> **Try it**
Count how many lines below contain the word "which", then give that number alone.

----------

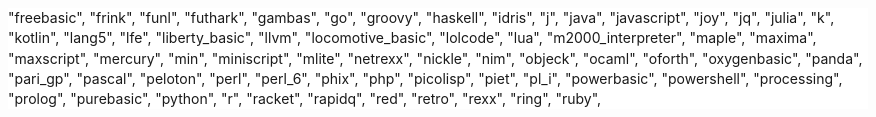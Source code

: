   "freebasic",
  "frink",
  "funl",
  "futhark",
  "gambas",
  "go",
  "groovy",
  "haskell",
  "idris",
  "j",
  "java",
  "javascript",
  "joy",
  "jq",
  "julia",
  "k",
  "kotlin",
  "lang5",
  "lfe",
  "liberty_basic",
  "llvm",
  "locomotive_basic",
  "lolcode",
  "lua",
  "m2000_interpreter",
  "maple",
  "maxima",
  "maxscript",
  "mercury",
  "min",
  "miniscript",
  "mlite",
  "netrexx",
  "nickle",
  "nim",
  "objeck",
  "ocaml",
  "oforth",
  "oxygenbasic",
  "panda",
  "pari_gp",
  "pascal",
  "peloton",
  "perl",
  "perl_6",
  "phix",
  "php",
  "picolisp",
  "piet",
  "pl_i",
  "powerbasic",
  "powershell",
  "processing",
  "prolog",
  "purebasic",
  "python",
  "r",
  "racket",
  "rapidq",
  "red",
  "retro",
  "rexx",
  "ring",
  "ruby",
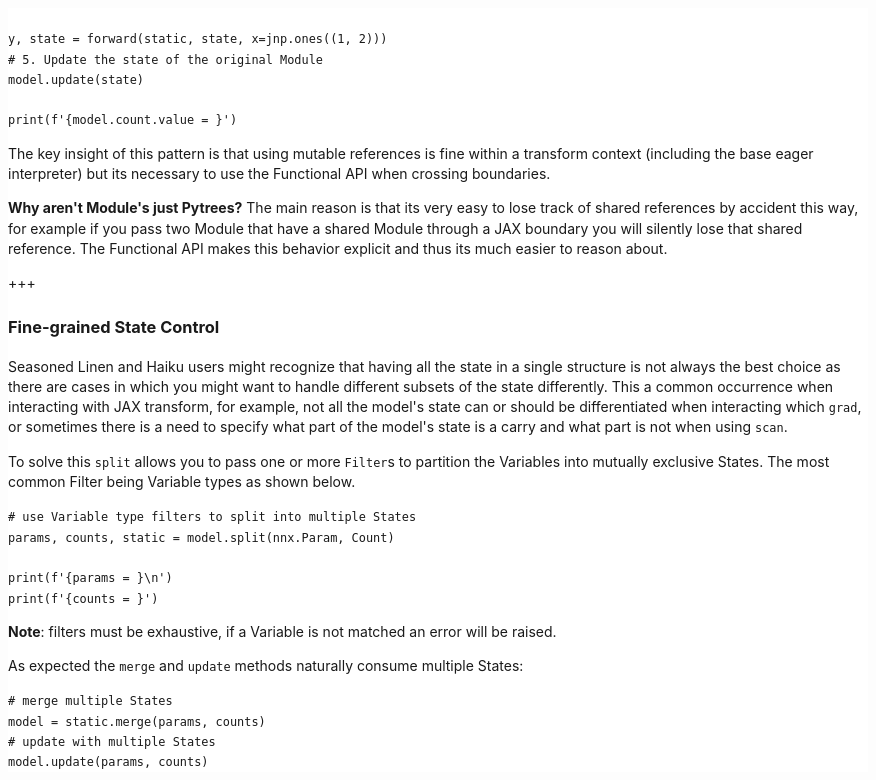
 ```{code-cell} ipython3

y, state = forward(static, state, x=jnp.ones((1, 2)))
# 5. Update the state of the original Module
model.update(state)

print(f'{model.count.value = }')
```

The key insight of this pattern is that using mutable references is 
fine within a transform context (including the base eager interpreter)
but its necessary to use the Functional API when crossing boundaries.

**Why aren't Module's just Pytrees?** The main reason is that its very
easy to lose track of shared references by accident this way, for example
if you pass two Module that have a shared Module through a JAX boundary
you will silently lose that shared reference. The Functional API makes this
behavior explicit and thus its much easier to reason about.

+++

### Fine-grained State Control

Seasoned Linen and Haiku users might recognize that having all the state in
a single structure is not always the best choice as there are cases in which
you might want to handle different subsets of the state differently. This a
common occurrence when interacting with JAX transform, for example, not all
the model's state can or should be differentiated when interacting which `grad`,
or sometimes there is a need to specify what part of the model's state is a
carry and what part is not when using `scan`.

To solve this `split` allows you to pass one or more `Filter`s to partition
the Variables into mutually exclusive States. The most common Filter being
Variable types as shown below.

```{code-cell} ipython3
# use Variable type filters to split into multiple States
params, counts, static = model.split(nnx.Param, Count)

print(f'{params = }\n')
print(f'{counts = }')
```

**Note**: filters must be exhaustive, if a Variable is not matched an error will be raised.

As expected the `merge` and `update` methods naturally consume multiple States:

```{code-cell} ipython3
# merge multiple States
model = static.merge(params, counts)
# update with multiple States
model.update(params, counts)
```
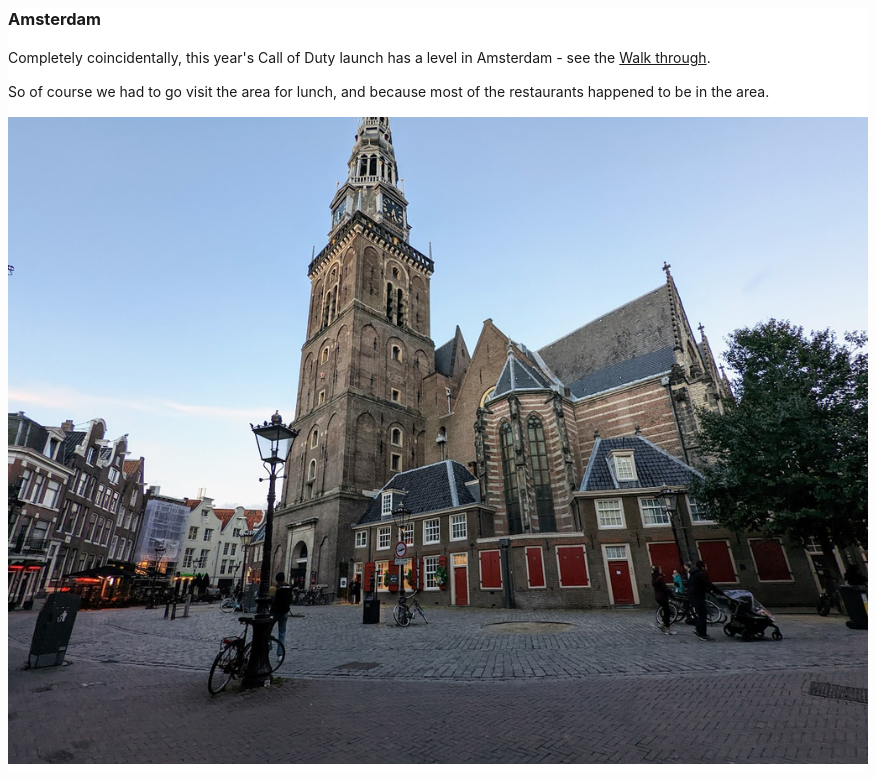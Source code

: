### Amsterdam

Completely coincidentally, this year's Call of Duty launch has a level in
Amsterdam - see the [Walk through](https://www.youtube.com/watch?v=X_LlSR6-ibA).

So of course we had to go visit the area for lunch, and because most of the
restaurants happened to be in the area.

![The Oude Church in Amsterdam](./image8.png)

----------

> **Answer to this task**
2